---------- Dataset records

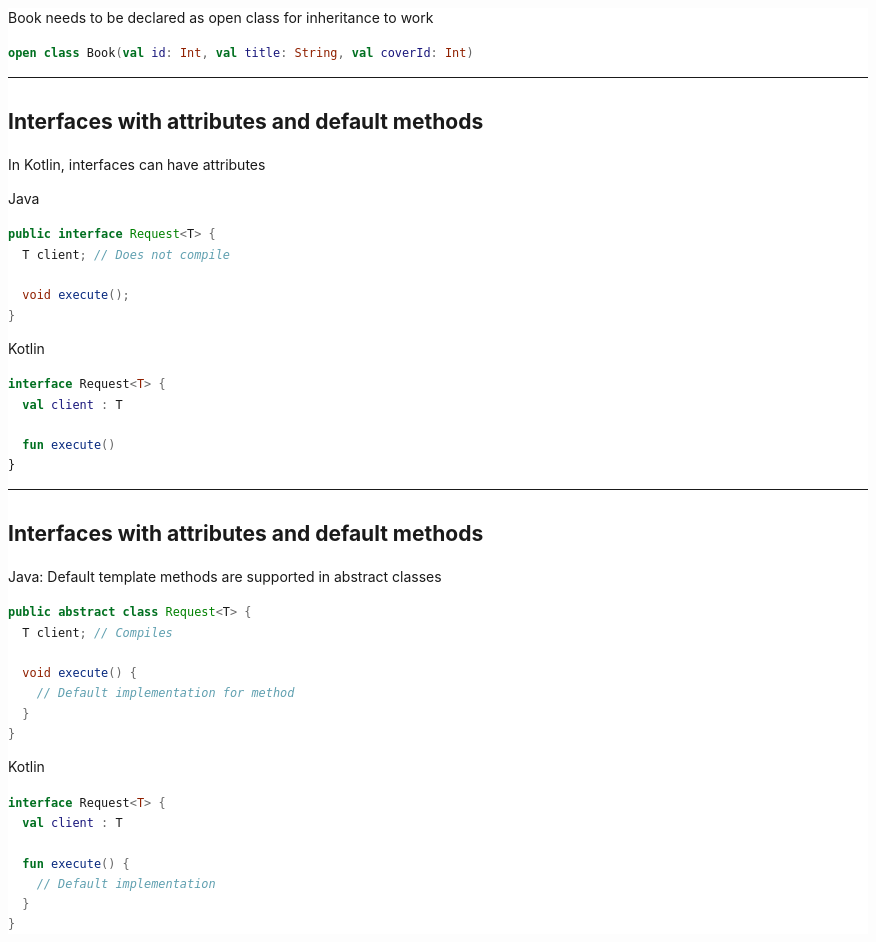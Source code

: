 
Book needs to be declared as open class for inheritance to work


```kotlin
open class Book(val id: Int, val title: String, val coverId: Int)
```


---

## Interfaces with attributes and default methods

In Kotlin, interfaces can have attributes

Java


```java
public interface Request<T> {
  T client; // Does not compile

  void execute();
}
```


Kotlin


```kotlin
interface Request<T> {
  val client : T

  fun execute()
}
```


---

## Interfaces with attributes and default methods

Java: Default template methods are supported in abstract classes


```java
public abstract class Request<T> {
  T client; // Compiles

  void execute() {
    // Default implementation for method
  }
}
```


Kotlin


```kotlin
interface Request<T> {
  val client : T

  fun execute() {
    // Default implementation
  }
}
```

--------------------

Work request:
Report, with no additional words, how many lines in the records above contain the word "public".

Exercise answer:
2